* [Task description]:
In the records that follow, find each line containing "constant" and copy it.

* [Raw data]:
┏━━

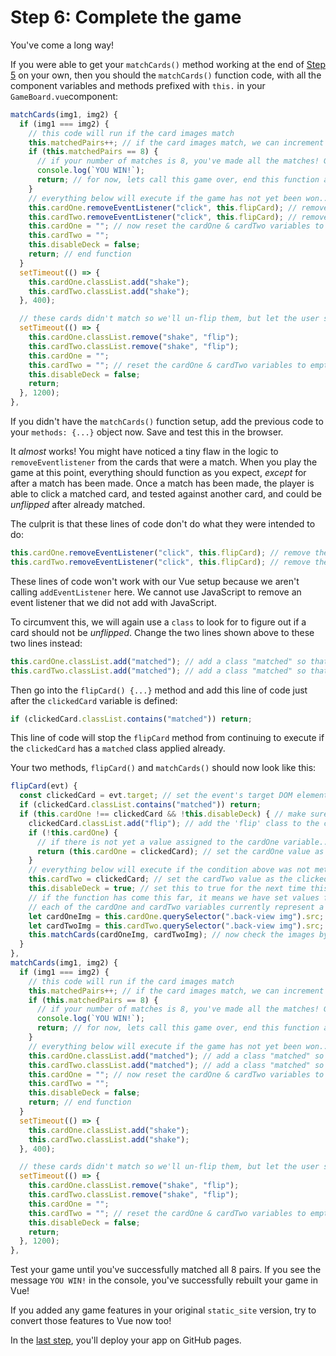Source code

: # Step 6: Complete the game
You've come a long way!

If you were able to get your `matchCards()` method working at the end of [Step 5]() on your own, then you should the `matchCards()` function code, with all the component variables and methods prefixed with `this.` in your `GameBoard.vue`component:
```js
matchCards(img1, img2) {
  if (img1 === img2) {
    // this code will run if the card images match
    this.matchedPairs++; // if the card images match, we can increment the global `matchedPairs` variable by 1 match
    if (this.matchedPairs == 8) {
      // if your number of matches is 8, you've made all the matches! Game Won!
      console.log(`YOU WIN!`);
      return; // for now, lets call this game over, end this function and do nothing else.
    }
    // everything below will execute if the game has not yet been won...
    this.cardOne.removeEventListener("click", this.flipCard); // remove the eventlistener so that this matchedPairs card cannot be flipped anymore
    this.cardTwo.removeEventListener("click", this.flipCard); // remove the eventlistener so that this matchedPairs card cannot be flipped anymore
    this.cardOne = ""; // now reset the cardOne & cardTwo variables to empty strings, so we can use them again
    this.cardTwo = "";
    this.disableDeck = false;
    return; // end function
  }
  setTimeout(() => {
    this.cardOne.classList.add("shake");
    this.cardTwo.classList.add("shake");
  }, 400);

  // these cards didn't match so we'll un-flip them, but let the user see them both before they disappear
  setTimeout(() => {
    this.cardOne.classList.remove("shake", "flip");
    this.cardTwo.classList.remove("shake", "flip");
    this.cardOne = "";
    this.cardTwo = ""; // reset the cardOne & cardTwo variables to empty string
    this.disableDeck = false;
    return;
  }, 1200);
},
```
If you didn't have the `matchCards()` function setup, add the previous code to your `methods: {...}` object now. Save and test this in the browser.

It *_almost_* works! You might have noticed a tiny flaw in the logic to `removeEventlistener` from the cards that were a match. When you play the game at this point, everything should function as you expect, *_except_* for after a match has been made. Once a match has been made, the player is able to click a matched card, and tested against another card, and could be _unflipped_ after already matched.

The culprit is that these lines of code don't do what they were intended to do:
```js
this.cardOne.removeEventListener("click", this.flipCard); // remove the eventlistener so that this matchedPairs card cannot be flipped anymore
this.cardTwo.removeEventListener("click", this.flipCard); // remove the eventlistener so that this matchedPairs card cannot be flipped anymore
```
These lines of code won't work with our Vue setup because we aren't calling `addEventListener` here. We cannot use JavaScript to remove an event listener that we did not add with JavaScript.

To circumvent this, we will again use a `class` to look for to figure out if a card should not be _unflipped_.
Change the two lines shown above to these two lines instead:
```js
this.cardOne.classList.add("matched"); // add a class "matched" so that the flipCard function will not run when these are clicked
this.cardTwo.classList.add("matched"); // add a class "matched" so that the flipCard function will not run when these are clicked
```

Then go into the `flipCard() {...}` method and add this line of code just after the `clickedCard` variable is defined:
```js
if (clickedCard.classList.contains("matched")) return;
```
This line of code will stop the `flipCard` method from continuing to execute if the `clickedCard` has a `matched` class applied already.

Your two methods, `flipCard()` and `matchCards()` should now look like this:
```js
flipCard(evt) {
  const clickedCard = evt.target; // set the event's target DOM element as a variable
  if (clickedCard.classList.contains("matched")) return;
  if (this.cardOne !== clickedCard && !this.disableDeck) { // make sure that the current variable cardOne is not the same value as the clickedCard, AND that the deck is NOT disabled
    clickedCard.classList.add("flip"); // add the 'flip' class to the classes currently assigned to the clickedCard
    if (!this.cardOne) {
      // if there is not yet a value assigned to the cardOne variable...
      return (this.cardOne = clickedCard); // set the cardOne value as the clickedCard and end this function.
    }
    // everything below will execute if the condition above was not met (if cardOne already had a value when flipCard() was called)
    this.cardTwo = clickedCard; // set the cardTwo value as the clickedCard
    this.disableDeck = true; // set this to true for the next time this flipCard function is called, when the top level condition is evaluated
    // if the function has come this far, it means we have set values for both cardOne and cardTwo.
    // each of the cardOne and cardTwo variables currently represent a whole HTML element with childNodes
    let cardOneImg = this.cardOne.querySelector(".back-view img").src; // query the elements inside cardOne to get the value of the img src, such as `img-2.png`, and set that as the value of cardOneImg
    let cardTwoImg = this.cardTwo.querySelector(".back-view img").src; // query the elements inside cardOne to get the value of the img src, such as `img-2.png`, and set that as the value of cardTwoImg
    this.matchCards(cardOneImg, cardTwoImg); // now check the images by filename to see if they are a match!
  }
},
matchCards(img1, img2) {
  if (img1 === img2) {
    // this code will run if the card images match
    this.matchedPairs++; // if the card images match, we can increment the global `matchedPairs` variable by 1 match
    if (this.matchedPairs == 8) {
      // if your number of matches is 8, you've made all the matches! Game Won!
      console.log(`YOU WIN!`);
      return; // for now, lets call this game over, end this function and do nothing else.
    }
    // everything below will execute if the game has not yet been won...
    this.cardOne.classList.add("matched"); // add a class "matched" so that the flipCard function will not run when these are clicked
    this.cardTwo.classList.add("matched"); // add a class "matched" so that the flipCard function will not run when these are clicked
    this.cardOne = ""; // now reset the cardOne & cardTwo variables to empty strings, so we can use them again
    this.cardTwo = "";
    this.disableDeck = false;
    return; // end function
  }
  setTimeout(() => {
    this.cardOne.classList.add("shake");
    this.cardTwo.classList.add("shake");
  }, 400);

  // these cards didn't match so we'll un-flip them, but let the user see them both before they disappear
  setTimeout(() => {
    this.cardOne.classList.remove("shake", "flip");
    this.cardTwo.classList.remove("shake", "flip");
    this.cardOne = "";
    this.cardTwo = ""; // reset the cardOne & cardTwo variables to empty string
    this.disableDeck = false;
    return;
  }, 1200);
},
```

Test your game until you've successfully matched all 8 pairs. If you see the message `YOU WIN!` in the console, you've successfully rebuilt your game in Vue!

If you added any game features in your original `static_site` version, try to convert those features to Vue now too!

In the [last step](/build-and-deploy), you'll deploy your app on GitHub pages.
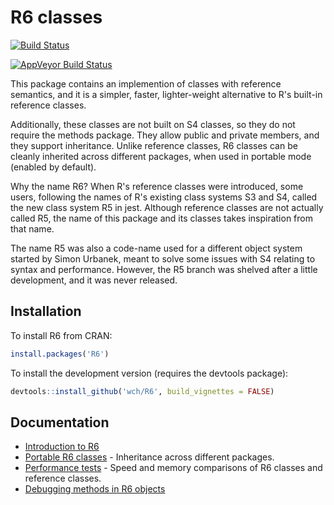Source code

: R6 classes
===========

[![Build Status](https://travis-ci.org/wch/R6.svg?branch=master)](https://travis-ci.org/wch/R6)

[![AppVeyor Build Status](https://ci.appveyor.com/api/projects/status/github/wch/R6?branch=master&svg=true)](https://ci.appveyor.com/project/wch/R6)

This package contains an implemention of classes with reference semantics, and it is a simpler, faster, lighter-weight alternative to R's built-in reference classes.

Additionally, these classes are not built on S4 classes, so they do not require the methods package. They allow public and private members, and they support inheritance. Unlike reference classes, R6 classes can be cleanly inherited across different packages, when used in portable mode (enabled by default).

Why the name R6? When R's reference classes were introduced, some users, following the names of R's existing class systems S3 and S4, called the new class system R5 in jest. Although reference classes are not actually called R5, the name of this package and its classes takes inspiration from that name.

The name R5 was also a code-name used for a different object system started by Simon Urbanek, meant to solve some issues with S4 relating to syntax and performance. However, the R5 branch was shelved after a little development, and it was never released.

## Installation

To install R6 from CRAN:

```R
install.packages('R6')
```

To install the development version (requires the devtools package):

```R
devtools::install_github('wch/R6', build_vignettes = FALSE)
```


## Documentation

* [Introduction to R6](https://cran.r-project.org/web/packages/R6/vignettes/Introduction.html)
* [Portable R6 classes](https://cran.r-project.org/web/packages/R6/vignettes/Portable.html) - Inheritance across different packages.
* [Performance tests](https://cran.r-project.org/web/packages/R6/vignettes/Performance.html) - Speed and memory comparisons of R6 classes and reference classes.
* [Debugging methods in R6 objects](https://cran.r-project.org/web/packages/R6/vignettes/Debugging.html)
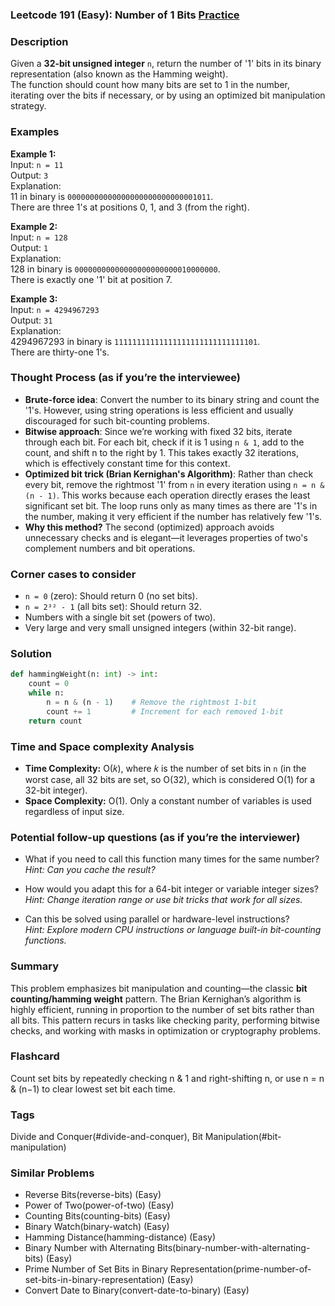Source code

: ### Leetcode 191 (Easy): Number of 1 Bits [Practice](https://leetcode.com/problems/number-of-1-bits)

### Description  
Given a **32-bit unsigned integer** `n`, return the number of '1' bits in its binary representation (also known as the Hamming weight).  
The function should count how many bits are set to 1 in the number, iterating over the bits if necessary, or by using an optimized bit manipulation strategy.

### Examples  

**Example 1:**  
Input: `n = 11`  
Output: `3`  
Explanation:  
11 in binary is `00000000000000000000000000001011`.  
There are three 1's at positions 0, 1, and 3 (from the right).

**Example 2:**  
Input: `n = 128`  
Output: `1`  
Explanation:  
128 in binary is `00000000000000000000000010000000`.  
There is exactly one '1' bit at position 7.

**Example 3:**  
Input: `n = 4294967293`  
Output: `31`  
Explanation:  
4294967293 in binary is `11111111111111111111111111111101`.  
There are thirty-one 1's.

### Thought Process (as if you’re the interviewee)  
- **Brute-force idea**: Convert the number to its binary string and count the '1's. However, using string operations is less efficient and usually discouraged for such bit-counting problems.
- **Bitwise approach**: Since we’re working with fixed 32 bits, iterate through each bit. For each bit, check if it is 1 using `n & 1`, add to the count, and shift n to the right by 1. This takes exactly 32 iterations, which is effectively constant time for this context.
- **Optimized bit trick (Brian Kernighan's Algorithm)**: Rather than check every bit, remove the rightmost '1' from `n` in every iteration using `n = n & (n - 1)`. This works because each operation directly erases the least significant set bit. The loop runs only as many times as there are '1's in the number, making it very efficient if the number has relatively few '1's.
- **Why this method?** The second (optimized) approach avoids unnecessary checks and is elegant—it leverages properties of two's complement numbers and bit operations.

### Corner cases to consider  
- `n = 0` (zero): Should return 0 (no set bits).
- `n = 2³² - 1` (all bits set): Should return 32.
- Numbers with a single bit set (powers of two).
- Very large and very small unsigned integers (within 32-bit range).

### Solution

```python
def hammingWeight(n: int) -> int:
    count = 0
    while n:
        n = n & (n - 1)    # Remove the rightmost 1-bit
        count += 1         # Increment for each removed 1-bit
    return count
```

### Time and Space complexity Analysis  

- **Time Complexity:** O(𝑘), where 𝑘 is the number of set bits in `n` (in the worst case, all 32 bits are set, so O(32), which is considered O(1) for a 32-bit integer).
- **Space Complexity:** O(1). Only a constant number of variables is used regardless of input size.

### Potential follow-up questions (as if you’re the interviewer)  

- What if you need to call this function many times for the same number?  
  *Hint: Can you cache the result?*

- How would you adapt this for a 64-bit integer or variable integer sizes?  
  *Hint: Change iteration range or use bit tricks that work for all sizes.*

- Can this be solved using parallel or hardware-level instructions?  
  *Hint: Explore modern CPU instructions or language built-in bit-counting functions.*

### Summary
This problem emphasizes bit manipulation and counting—the classic **bit counting/hamming weight** pattern. The Brian Kernighan’s algorithm is highly efficient, running in proportion to the number of set bits rather than all bits. This pattern recurs in tasks like checking parity, performing bitwise checks, and working with masks in optimization or cryptography problems.


### Flashcard
Count set bits by repeatedly checking n & 1 and right-shifting n, or use n = n & (n−1) to clear lowest set bit each time.

### Tags
Divide and Conquer(#divide-and-conquer), Bit Manipulation(#bit-manipulation)

### Similar Problems
- Reverse Bits(reverse-bits) (Easy)
- Power of Two(power-of-two) (Easy)
- Counting Bits(counting-bits) (Easy)
- Binary Watch(binary-watch) (Easy)
- Hamming Distance(hamming-distance) (Easy)
- Binary Number with Alternating Bits(binary-number-with-alternating-bits) (Easy)
- Prime Number of Set Bits in Binary Representation(prime-number-of-set-bits-in-binary-representation) (Easy)
- Convert Date to Binary(convert-date-to-binary) (Easy)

┗━━

* [Reply]:
- **Bitwise approach**: Since we’re working with fixed 32 bits, iterate through each bit. For each bit, check if it is 1 using `n & 1`, add to the count, and shift n to the right by 1. This takes exactly 32 iterations, which is effectively constant time for this context.
- **Space Complexity:** O(1). Only a constant number of variables is used regardless of input size.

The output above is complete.